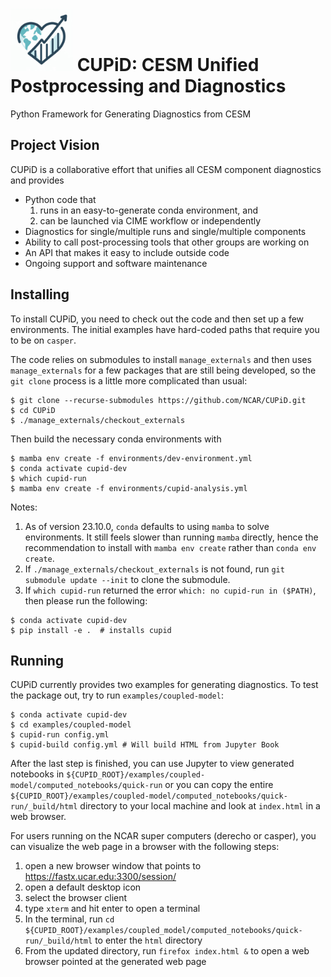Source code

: # <img src="images/logo.png" alt="CUPiD Logo" width=100 /> CUPiD: CESM Unified Postprocessing and Diagnostics
Python Framework for Generating Diagnostics from CESM

## Project Vision

CUPiD is a collaborative effort that unifies all CESM component diagnostics and provides

- Python code that
  1. runs in an easy-to-generate conda environment, and
  1. can be launched via CIME workflow or independently
- Diagnostics for single/multiple runs and single/multiple components
- Ability to call post-processing tools that other groups are working on
- An API that makes it easy to include outside code
- Ongoing support and software maintenance

## Installing

To install CUPiD, you need to check out the code and then set up a few environments.
The initial examples have hard-coded paths that require you to be on `casper`.

The code relies on submodules to install `manage_externals` and then uses `manage_externals` for a few packages that are still being developed,
so the `git clone` process is a little more complicated than usual:

```
$ git clone --recurse-submodules https://github.com/NCAR/CUPiD.git
$ cd CUPiD
$ ./manage_externals/checkout_externals
```

Then build the necessary conda environments with

```
$ mamba env create -f environments/dev-environment.yml
$ conda activate cupid-dev
$ which cupid-run
$ mamba env create -f environments/cupid-analysis.yml
```

Notes:

1. As of version 23.10.0, `conda` defaults to using `mamba` to solve environments. It still feels slower than running `mamba` directly, hence the recommendation to install with `mamba env create` rather than `conda env create`.
1. If `./manage_externals/checkout_externals` is not found, run `git submodule update --init` to clone the submodule.
1. If `which cupid-run` returned the error `which: no cupid-run in ($PATH)`, then please run the following:

```
$ conda activate cupid-dev
$ pip install -e .  # installs cupid
```

## Running

CUPiD currently provides two examples for generating diagnostics.
To test the package out, try to run `examples/coupled-model`:

```
$ conda activate cupid-dev
$ cd examples/coupled-model
$ cupid-run config.yml
$ cupid-build config.yml # Will build HTML from Jupyter Book
```

After the last step is finished, you can use Jupyter to view generated notebooks in `${CUPID_ROOT}/examples/coupled-model/computed_notebooks/quick-run`
or you can copy the entire `${CUPID_ROOT}/examples/coupled-model/computed_notebooks/quick-run/_build/html`
directory to your local machine and look at `index.html` in a web browser.

For users running on the NCAR super computers (derecho or casper), you can visualize the web page in a browser with the following steps:
1. open a new browser window that points to https://fastx.ucar.edu:3300/session/
1. open a default desktop icon
1. select the browser client
1. type `xterm` and hit enter to open a terminal
1. In the terminal, run `cd ${CUPID_ROOT}/examples/coupled_model/computed_notebooks/quick-run/_build/html` to enter the `html` directory
1. From the updated directory, run `firefox index.html &` to open a web browser pointed at the generated web page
━━━━
__WHAT TO WORK ON__: Find each line in the listing above that contains "index", and copy that line.

__ANSWER BELOW__:
directory to your local machine and look at `index.html` in a web browser.
1. From the updated directory, run `firefox index.html &` to open a web browser pointed at the generated web page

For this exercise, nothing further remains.